Signs of Childhood Leukemia

People can easily detect the occurrence of childhood leukemia with the help of these major and minor symptoms. The early signs of this severe blood disorder include pale skin, severe nosebleeds and bleeding gums. In general, patients are also expected to experience decreased energy, weight loss and shortness of breath. The presence of swollen lymph nodes can lead to the appearance of lumps, which usually affect the groin, stomach, underarm and neck areas. Furthermore, people who are suffering from this chronic condition are susceptible to frequent infections as well as fever.

Childhood Leukemia Diagnosis

A series of medical tests and procedures are necessary to provide patients with a proper and highly accurate diagnosis of this disease. Blood tests are important, mainly for confirming the presence of blast cells. They can also help determine the insufficient number of platelets and red blood cells, as well as the excessive volume of white blood cells.
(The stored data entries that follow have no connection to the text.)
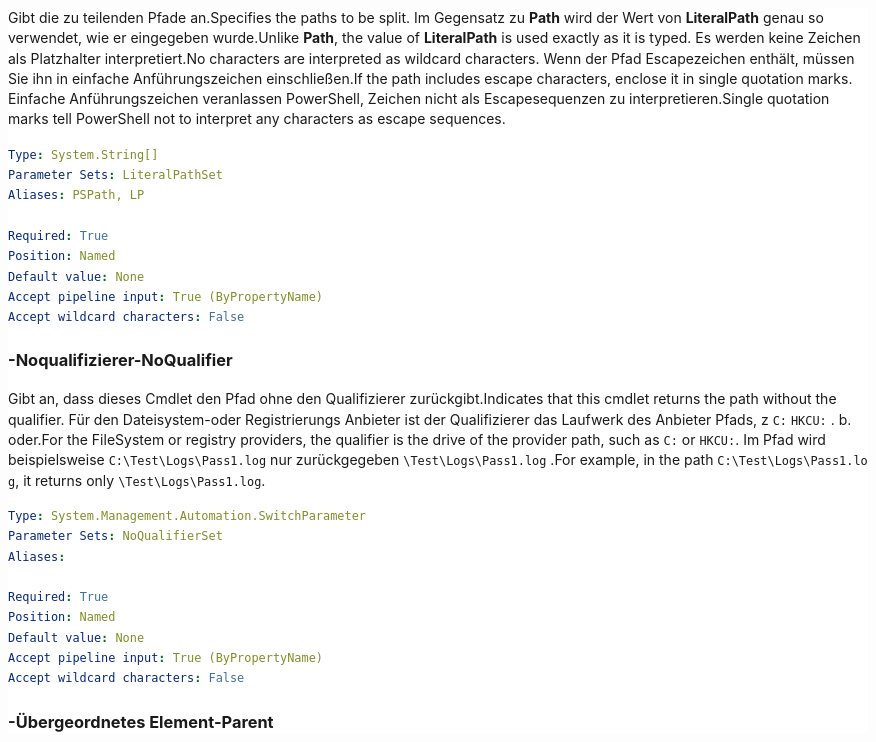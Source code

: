 <span data-ttu-id="08210-163">Gibt die zu teilenden Pfade an.</span><span class="sxs-lookup"><span data-stu-id="08210-163">Specifies the paths to be split.</span></span> <span data-ttu-id="08210-164">Im Gegensatz zu **Path** wird der Wert von **LiteralPath** genau so verwendet, wie er eingegeben wurde.</span><span class="sxs-lookup"><span data-stu-id="08210-164">Unlike **Path**, the value of **LiteralPath** is used exactly as it is typed.</span></span> <span data-ttu-id="08210-165">Es werden keine Zeichen als Platzhalter interpretiert.</span><span class="sxs-lookup"><span data-stu-id="08210-165">No characters are interpreted as wildcard characters.</span></span> <span data-ttu-id="08210-166">Wenn der Pfad Escapezeichen enthält, müssen Sie ihn in einfache Anführungszeichen einschließen.</span><span class="sxs-lookup"><span data-stu-id="08210-166">If the path includes escape characters, enclose it in single quotation marks.</span></span> <span data-ttu-id="08210-167">Einfache Anführungszeichen veranlassen PowerShell, Zeichen nicht als Escapesequenzen zu interpretieren.</span><span class="sxs-lookup"><span data-stu-id="08210-167">Single quotation marks tell PowerShell not to interpret any characters as escape sequences.</span></span>

```yaml
Type: System.String[]
Parameter Sets: LiteralPathSet
Aliases: PSPath, LP

Required: True
Position: Named
Default value: None
Accept pipeline input: True (ByPropertyName)
Accept wildcard characters: False
```

### <span data-ttu-id="08210-168">-Noqualifizierer</span><span class="sxs-lookup"><span data-stu-id="08210-168">-NoQualifier</span></span>

<span data-ttu-id="08210-169">Gibt an, dass dieses Cmdlet den Pfad ohne den Qualifizierer zurückgibt.</span><span class="sxs-lookup"><span data-stu-id="08210-169">Indicates that this cmdlet returns the path without the qualifier.</span></span> <span data-ttu-id="08210-170">Für den Dateisystem-oder Registrierungs Anbieter ist der Qualifizierer das Laufwerk des Anbieter Pfads, z `C:` `HKCU:` . b. oder.</span><span class="sxs-lookup"><span data-stu-id="08210-170">For the FileSystem or registry providers, the qualifier is the drive of the provider path, such as `C:` or `HKCU:`.</span></span> <span data-ttu-id="08210-171">Im Pfad wird beispielsweise `C:\Test\Logs\Pass1.log` nur zurückgegeben `\Test\Logs\Pass1.log` .</span><span class="sxs-lookup"><span data-stu-id="08210-171">For example, in the path `C:\Test\Logs\Pass1.log`, it returns only `\Test\Logs\Pass1.log`.</span></span>

```yaml
Type: System.Management.Automation.SwitchParameter
Parameter Sets: NoQualifierSet
Aliases:

Required: True
Position: Named
Default value: None
Accept pipeline input: True (ByPropertyName)
Accept wildcard characters: False
```

### <span data-ttu-id="08210-172">-Übergeordnetes Element</span><span class="sxs-lookup"><span data-stu-id="08210-172">-Parent</span></span>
Another highly important procedure is the bone marrow test, which can help confirm the presence of leukemia cells.

Imaging tests can also help provide a better picture of the disease, specifically ultrasound, computerized tomography scan and chest x-ray. These methods can help physicians determine whether the cancer has already affected the spinal cord, brain and other body parts.

Childhood Leukemia Treatment

The treatment for this serious medical problem is separated into various phases. The first phase is called induction therapy, in which the aim is to eradicate leukemia cells that are present in the bone marrow and in the blood. The second phase is dubbed as consolidation therapy, wherein the target is to destroy leukemia cells, particularly those present in the spinal cord and brain. The third phase of treatment is referred to as maintenance therapy. The purpose of this stage is to stop the re-growth of leukemia cells inside the body. The fourth and final phase is the preventive treatment directed to the spinal cord.

Other treatment options for this particular type of leukemia are radiation therapy, chemotherapy and bone marrow stem cell transplant. Patients can also take certain medications that can actually help reduce abnormalities and prevent the growth of cancer cells. These include drugs such as rituximab, dasatinib and imatinib.